● **Required action**: Copy, from the entries below, each line where the word "season" can be found.

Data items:
---------------

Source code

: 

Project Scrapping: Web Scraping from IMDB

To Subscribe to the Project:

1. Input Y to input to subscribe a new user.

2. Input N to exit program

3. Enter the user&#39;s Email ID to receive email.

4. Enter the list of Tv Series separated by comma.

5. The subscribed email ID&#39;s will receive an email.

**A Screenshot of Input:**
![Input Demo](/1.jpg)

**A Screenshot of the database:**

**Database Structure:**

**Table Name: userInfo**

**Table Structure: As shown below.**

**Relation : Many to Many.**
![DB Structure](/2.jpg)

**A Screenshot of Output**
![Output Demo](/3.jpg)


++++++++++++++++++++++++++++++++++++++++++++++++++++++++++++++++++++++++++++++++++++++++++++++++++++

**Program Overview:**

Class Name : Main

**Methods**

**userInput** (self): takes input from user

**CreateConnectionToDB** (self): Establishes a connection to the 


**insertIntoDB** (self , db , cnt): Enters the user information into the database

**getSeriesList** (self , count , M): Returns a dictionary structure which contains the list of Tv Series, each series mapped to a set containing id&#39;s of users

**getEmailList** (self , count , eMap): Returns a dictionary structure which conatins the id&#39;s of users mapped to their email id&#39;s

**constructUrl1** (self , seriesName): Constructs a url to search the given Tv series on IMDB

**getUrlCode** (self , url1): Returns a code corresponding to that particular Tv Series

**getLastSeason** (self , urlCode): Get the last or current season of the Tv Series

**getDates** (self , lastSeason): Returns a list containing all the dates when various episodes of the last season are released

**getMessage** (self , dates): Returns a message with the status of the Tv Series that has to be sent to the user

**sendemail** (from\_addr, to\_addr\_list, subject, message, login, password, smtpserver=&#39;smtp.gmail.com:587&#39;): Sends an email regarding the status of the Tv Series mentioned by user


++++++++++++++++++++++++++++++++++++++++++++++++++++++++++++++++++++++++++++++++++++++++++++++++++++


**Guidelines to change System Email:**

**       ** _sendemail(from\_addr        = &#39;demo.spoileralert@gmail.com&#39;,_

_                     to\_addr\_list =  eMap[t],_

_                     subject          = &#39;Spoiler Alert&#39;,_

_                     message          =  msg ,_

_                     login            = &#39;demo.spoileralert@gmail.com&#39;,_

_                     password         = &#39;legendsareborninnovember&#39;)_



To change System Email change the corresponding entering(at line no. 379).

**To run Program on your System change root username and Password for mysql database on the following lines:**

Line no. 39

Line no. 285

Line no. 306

---------------

● **Output of the task**:
**getLastSeason** (self , urlCode): Get the last or current season of the Tv Series
**getDates** (self , lastSeason): Returns a list containing all the dates when various episodes of the last season are released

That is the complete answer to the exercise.